The first exhibit in the Library Gallery Annex, running through Sept. 30, is titled “Object Lessons, the Basket Collections of Joel Sheldon Cotton and Anthony G. Zallio.”

Anthropology professor and museum director Terri Castaneda and graduate anthropology student Holly Lamb are curating the show. The baskets on display are the private collection of Cotton (1875-1952) and Zallio (1874-1951), accumulated throughout California and the Northwest.

“The captions, the display cases and the general arrangements were of the highest museum standards, and the whole show was of a quality that all of us in the CSUS family could be very proud,” said Mead Kibbey, volunteer for the California Indian Heritage Center.

The exhibit displays baskets, all woven by hand, ranging from trinket containers to food storage.
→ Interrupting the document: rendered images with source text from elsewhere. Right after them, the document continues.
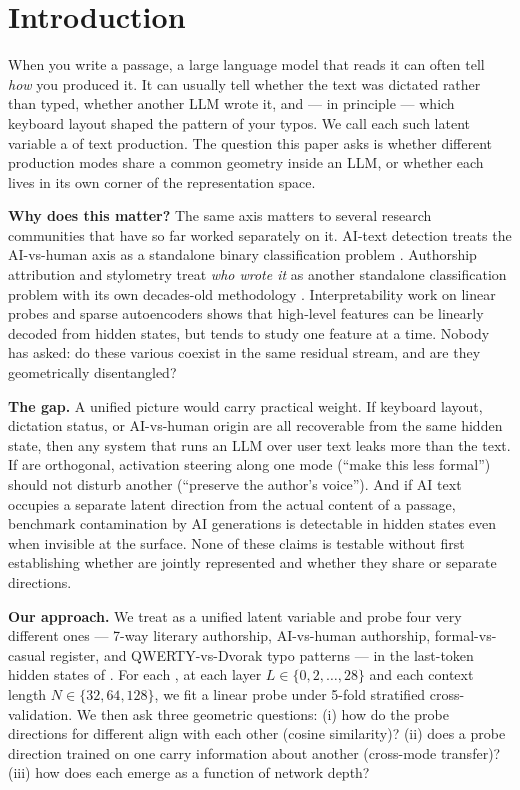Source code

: \section{Introduction}
\label{sec:intro}

When you write a passage, a large language model that reads it can often tell \emph{how} you produced it. It can usually tell whether the text was dictated rather than typed, whether another LLM wrote it, and --- in principle --- which keyboard layout shaped the pattern of your typos. We call each such latent variable a \modes of text production. The question this paper asks is whether different production modes share a common geometry inside an LLM, or whether each lives in its own corner of the representation space.

{\bf Why does this matter?} The same axis matters to several research communities that have so far worked separately on it. AI-text detection treats the AI-vs-human axis as a standalone binary classification problem \citep{mitchell2023detectgpt,verma2023ghostbuster,schafer2025stylistic}. Authorship attribution and stylometry treat \emph{who wrote it} as another standalone classification problem with its own decades-old methodology \citep{rivera2021universal,sarfati2025prompt}. Interpretability work on linear probes and sparse autoencoders \citep{alain2016linear,templeton2024scaling} shows that high-level features can be linearly decoded from hidden states, but tends to study one feature at a time. Nobody has asked: do these various \modes coexist in the same residual stream, and are they geometrically disentangled?

{\bf The gap.} A unified picture would carry practical weight. If keyboard layout, dictation status, or AI-vs-human origin are all recoverable from the same hidden state, then any system that runs an LLM over user text leaks more than the text. If \modes are orthogonal, activation steering along one mode (\eg ``make this less formal'') should not disturb another (``preserve the author's voice''). And if AI text occupies a separate latent direction from the actual content of a passage, benchmark contamination by AI generations is detectable in hidden states even when invisible at the surface. None of these claims is testable without first establishing whether \modes are jointly represented and whether they share or separate directions.

{\bf Our approach.} We treat \modes as a unified latent variable and probe four very different ones --- 7-way literary authorship, AI-vs-human authorship, formal-vs-casual register, and QWERTY-vs-Dvorak typo patterns --- in the last-token hidden states of \qwen. For each \modes, at each layer $L \in \{0, 2, \ldots, 28\}$ and each context length $N \in \{32, 64, 128\}$, we fit a linear probe under 5-fold stratified cross-validation. We then ask three geometric questions: (i) how do the probe directions for different \modes align with each other (cosine similarity)? (ii) does a probe direction trained on one \modes carry information about another (cross-mode transfer)? (iii) how does each \modes emerge as a function of network depth?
Cotton and Zallio aquired them from dealers and weavers for artistic and indigenous use.

In the main hall, the introduction explains how Cotton and Zallio grew up during the anti-modernist era, when hand-craft was most popular as an adversary to modernist ideals, introducing the attraction to baskets and basket-making. This, along with ties to the local Pomoan and Miwok Indians, led Cotton to collect baskets as homage to the primitive arts, as well as his own pioneer settler heritage.

Zallio, an anthropologist, amassed his collection to preserve cultural objects for anthropological archives. Both collections were donated to Sac State after their deaths through relatives.
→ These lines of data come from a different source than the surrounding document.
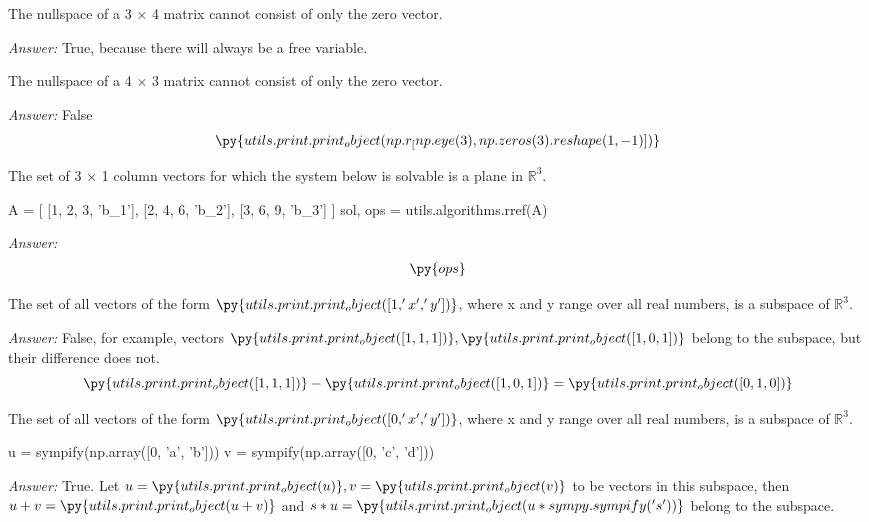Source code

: \documentclass[letterpaper]{article}
\newcommand{\ans}{\textit{Answer: }}
\newenvironment{question}[2][Question]{\begin{trivlist}
\item[\hskip \labelsep {\bfseries #1}\hskip \labelsep {\bfseries #2.}]}{\end{trivlist}}
\newcommand{\printobj}[1]{\py{utils.print.print_object(#1)}}
\begin{document}
\begin{question}{1.25}
    The nullspace of a 3 × 4 matrix cannot consist of only the zero vector.

    \ans True, because there will always be a free variable.
    
\end{question}

\begin{question}{1.26}
    The nullspace of a 4 × 3 matrix cannot consist of only the zero vector.

    \ans False
    $$ \printobj{np.r_[np.eye(3), np.zeros(3).reshape(1, -1)]} $$
    
\end{question}

\begin{question}{1.31}
    The set of 3 × 1 column vectors for which the system below is
    solvable is a plane in $\mathbb{R}^3$.

    \begin{pycode}
A = [
    [1, 2, 3, 'b_1'],
    [2, 4, 6, 'b_2'],
    [3, 6, 9, 'b_3']
]
sol, ops = utils.algorithms.rref(A)
    \end{pycode}

    \ans
    \begin{align*}
        \py{ops}
    \end{align*}

\end{question}

\begin{question}{1.33}
    The set of all vectors of the form $\printobj{[1, 'x', 'y']}$, 
    where x and y range over all real numbers, is a subspace of $\mathbb{R}^3$.

    \ans False, for example, vectors $\printobj{[1, 1, 1]}, \printobj{[1, 0, 1]}$
    belong to the subspace, but their difference does not. 
    $$\printobj{[1, 1, 1]} - \printobj{[1, 0, 1]} = \printobj{[0, 1, 0]}$$
    
\end{question}

\begin{question}{1.34}
    The set of all vectors of the form $\printobj{[0, 'x', 'y']}$, 
    where x and y range over all real numbers, is a subspace of $\mathbb{R}^3$.

\begin{pycode}
u = sympify(np.array([0, 'a', 'b'])) 
v = sympify(np.array([0, 'c', 'd']))
\end{pycode}

    \ans True. Let $u = \printobj{u}, v = \printobj{v}$ to be vectors in this
    subspace, then $u + v = \printobj{u + v}$ and 
    $ s * u = \printobj{u * sympy.sympify('s')}$ belong to the subspace.
    
\end{question}
\end{document}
The two collections are normally on display or housed in the research collections of the university’s Anthropology Museum, but the arrival of “The Spirit of the Basket” exhibit has brought it into the gallery.
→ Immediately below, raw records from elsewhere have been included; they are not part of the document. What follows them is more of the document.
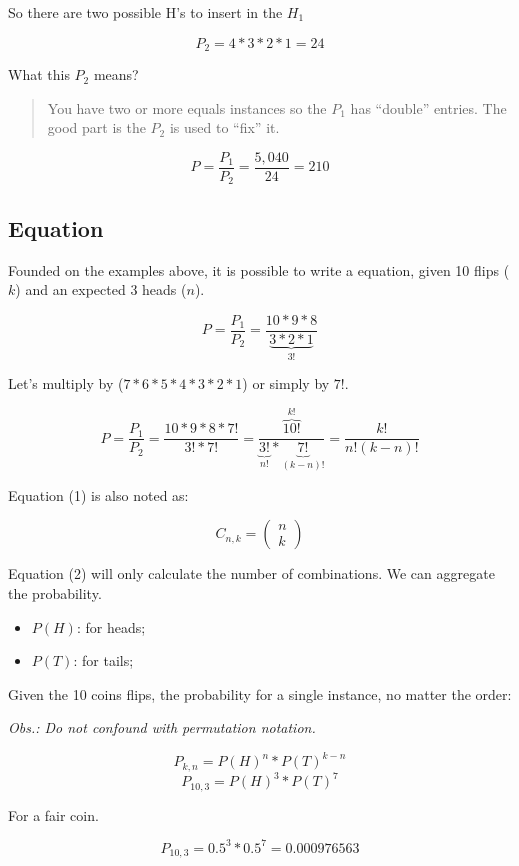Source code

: \documentclass[]{book}
\providecommand{\tightlist}{%
  \setlength{\itemsep}{0pt}\setlength{\parskip}{0pt}}
\begin{document}
So there are two possible H's to insert in the \(H_1\)

\[ P_2 = 4 * 3 * 2 * 1 = 24 \]

What this \(P_2\) means?

\begin{quote}
You have two or more equals instances so the \(P_1\) has ``double''
entries. The good part is the \(P_2\) is used to ``fix'' it.
\end{quote}

\[ P = \frac{P_1}{P_2} = \frac{5,040}{24} = 210 \]

\subsection{Equation}\label{equation}

Founded on the examples above, it is possible to write a equation, given
10 flips (\(k\)) and an expected 3 heads (\(n\)).

\[ P = \frac{P_1}{P_2} = \frac{10 * 9 * 8}{\underbrace{3 * 2 * 1}_{3!}}\]

Let's multiply by (\(7 * 6 * 5 * 4 * 3 * 2 * 1\)) or simply by \(7!\).

\[ P = \frac{P_1}{P_2} = \frac{10 * 9 * 8 * 7!}{3! * 7!} = \frac{\overbrace{10!}^{k!}}{\underbrace{3!}_{n!} * \underbrace{7!}_{(k-n)!}} = \frac{k!}{n!(k-n)!} \tag{1}\]

Equation (1) is also noted as:

\[ C_{n,k} = \begin{pmatrix} n \\ k \end{pmatrix} \tag{2}\]

Equation (2) will only calculate the number of combinations. We can
aggregate the probability.

\begin{itemize}
\tightlist
\item
  \(P(H)\): for heads;
\item
  \(P(T)\): for tails;
\end{itemize}

Given the 10 coins flips, the probability for a single instance, no
matter the order:

\emph{Obs.: Do not confound with permutation notation.}

\[ P_{k,n} = P(H)^n * P(T)^{k-n}\]
\[ P_{10,3} = P(H)^3 * P(T)^{7}\tag{3}\]

For a fair coin.

\[ P_{10,3} = 0.5^3 * 0.5^{7} = 0.000976563 \tag{4}\]
\end{document}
“The Spirit of the Basket,” the second exhibit, is running through Nov. 19. The exhibit displays the baskets of the California Indian Heritage Center. It is an accumulation of baskets collected from the Southeast, West and Pacific.

“This exhibit contained only about 100 baskets, carefully selected from some 2,500 which had not been publicly exhibited for over 25 years. These were, in the opinion of the curator, the very best of the best,” Kibbey said.

There are a wide variety of pieces to see, including marriage baskets, infant carriers, beaded containers and water jugs, to name a few.

“I took an American Indian History class and it was great to see everything up close,” said Kelsey McElroy, junior studio art major with a minor in Native American studies. “I think it’s great they brought this here.”

The baskets were originally displayed in the de Young Fine Arts Museum in San Francisco during the 1920s and 1930s, and were later donated to the California Indian Heritage Center, where they were moved to West Sacramento for storage. According to Phil Hitchcock, director of the Library Gallery, they remained there until just this month.

“It’s a rare opportunity to see this show since the baskets have rarely been studied,” said Leslie River, assistant to the Library Gallery Director. “They’re extraordinary and beautiful, and the detail and the mastery that must have gone into them makes them very stunning.”

Kibbey said a few baskets that stood out were the infant carriers, which besides their functional use, also protected a child’s spirit before a name was chosen. The beaded trinket boxes required a lot of skill to make – the beads were cut and then attached with wire, and the overall effect of the light catching the beads and colors woven into the basket were very complementary to each other.

“All the regions had indigenous plants which dictated the way baskets were woven and made, and that’s the spirit of the basket,” Hitchcock said.

There are a lot of unique aspects of basketry, such as usage of the resources available that identified each region or tribe. Hitchcock believes this is what makes this exhibit unique.

“It’s interesting to see the different types of fibrous materials used and how it molds the basket into what it is,” said Molly Okumura, freshman communication studies major. “I really appreciate that we can see the way another culture made something that was functional yet beautiful.”